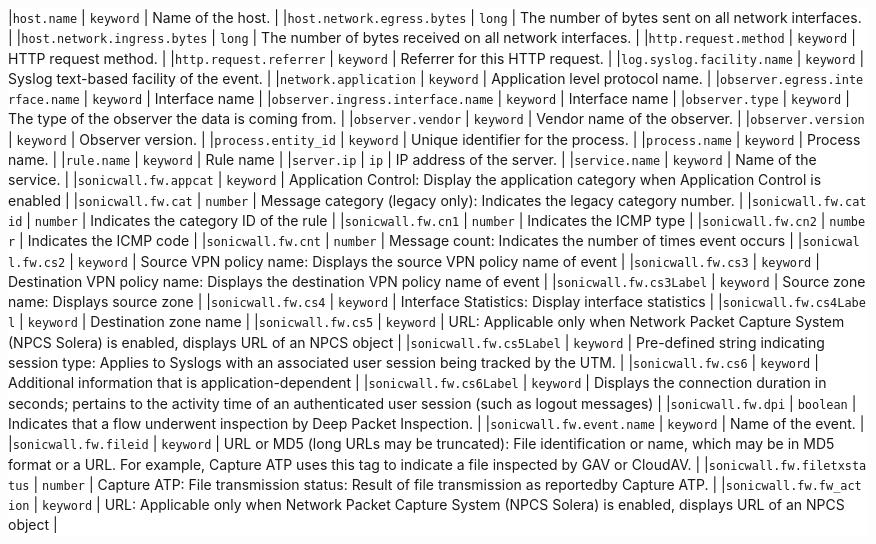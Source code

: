 |`host.name` | `keyword` | Name of the host. |
|`host.network.egress.bytes` | `long` | The number of bytes sent on all network interfaces. |
|`host.network.ingress.bytes` | `long` | The number of bytes received on all network interfaces. |
|`http.request.method` | `keyword` | HTTP request method. |
|`http.request.referrer` | `keyword` | Referrer for this HTTP request. |
|`log.syslog.facility.name` | `keyword` | Syslog text-based facility of the event. |
|`network.application` | `keyword` | Application level protocol name. |
|`observer.egress.interface.name` | `keyword` | Interface name |
|`observer.ingress.interface.name` | `keyword` | Interface name |
|`observer.type` | `keyword` | The type of the observer the data is coming from. |
|`observer.vendor` | `keyword` | Vendor name of the observer. |
|`observer.version` | `keyword` | Observer version. |
|`process.entity_id` | `keyword` | Unique identifier for the process. |
|`process.name` | `keyword` | Process name. |
|`rule.name` | `keyword` | Rule name |
|`server.ip` | `ip` | IP address of the server. |
|`service.name` | `keyword` | Name of the service. |
|`sonicwall.fw.appcat` | `keyword` | Application Control: Display the application category when Application Control is enabled |
|`sonicwall.fw.cat` | `number` | Message category (legacy only): Indicates the legacy category number. |
|`sonicwall.fw.catid` | `number` | Indicates the category ID of the rule |
|`sonicwall.fw.cn1` | `number` | Indicates the ICMP type |
|`sonicwall.fw.cn2` | `number` | Indicates the ICMP code |
|`sonicwall.fw.cnt` | `number` | Message count: Indicates the number of times event occurs |
|`sonicwall.fw.cs2` | `keyword` | Source VPN policy name: Displays the source VPN policy name of event |
|`sonicwall.fw.cs3` | `keyword` | Destination VPN policy name: Displays the destination VPN policy name of event |
|`sonicwall.fw.cs3Label` | `keyword` | Source zone name: Displays source zone |
|`sonicwall.fw.cs4` | `keyword` | Interface Statistics: Display interface statistics |
|`sonicwall.fw.cs4Label` | `keyword` | Destination zone name |
|`sonicwall.fw.cs5` | `keyword` | URL: Applicable only when Network Packet Capture System (NPCS Solera) is enabled, displays URL of an NPCS object |
|`sonicwall.fw.cs5Label` | `keyword` | Pre-defined string indicating session type: Applies to Syslogs with an associated user session being tracked by the UTM.  |
|`sonicwall.fw.cs6` | `keyword` | Additional information that is application-dependent |
|`sonicwall.fw.cs6Label` | `keyword` | Displays the connection duration in seconds; pertains to the activity time of an authenticated user session (such as logout messages) |
|`sonicwall.fw.dpi` | `boolean` | Indicates that a flow underwent inspection by Deep Packet Inspection. |
|`sonicwall.fw.event.name` | `keyword` | Name of the event. |
|`sonicwall.fw.fileid` | `keyword` | URL or MD5 (long URLs may be truncated): File identification or name, which may be in MD5 format or a URL. For example, Capture ATP uses this tag to indicate a file inspected by GAV or CloudAV. |
|`sonicwall.fw.filetxstatus` | `number` | Capture ATP: File transmission status: Result of file transmission as reportedby Capture ATP. |
|`sonicwall.fw.fw_action` | `keyword` | URL: Applicable only when Network Packet Capture System (NPCS Solera) is enabled, displays URL of an NPCS object |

◇ ◇ ◇ ◇ ◇ ◇ ◇

| WHAT YOU HAVE TO DO |
Precisely the line with "Packet Inspection. |" and the lines after it, up to the last line of the entries above, are to be reproduced, and nothing more.

| WRITTEN RESPONSE |
|`sonicwall.fw.dpi` | `boolean` | Indicates that a flow underwent inspection by Deep Packet Inspection. |
|`sonicwall.fw.event.name` | `keyword` | Name of the event. |
|`sonicwall.fw.fileid` | `keyword` | URL or MD5 (long URLs may be truncated): File identification or name, which may be in MD5 format or a URL. For example, Capture ATP uses this tag to indicate a file inspected by GAV or CloudAV. |
|`sonicwall.fw.filetxstatus` | `number` | Capture ATP: File transmission status: Result of file transmission as reportedby Capture ATP. |
|`sonicwall.fw.fw_action` | `keyword` | URL: Applicable only when Network Packet Capture System (NPCS Solera) is enabled, displays URL of an NPCS object |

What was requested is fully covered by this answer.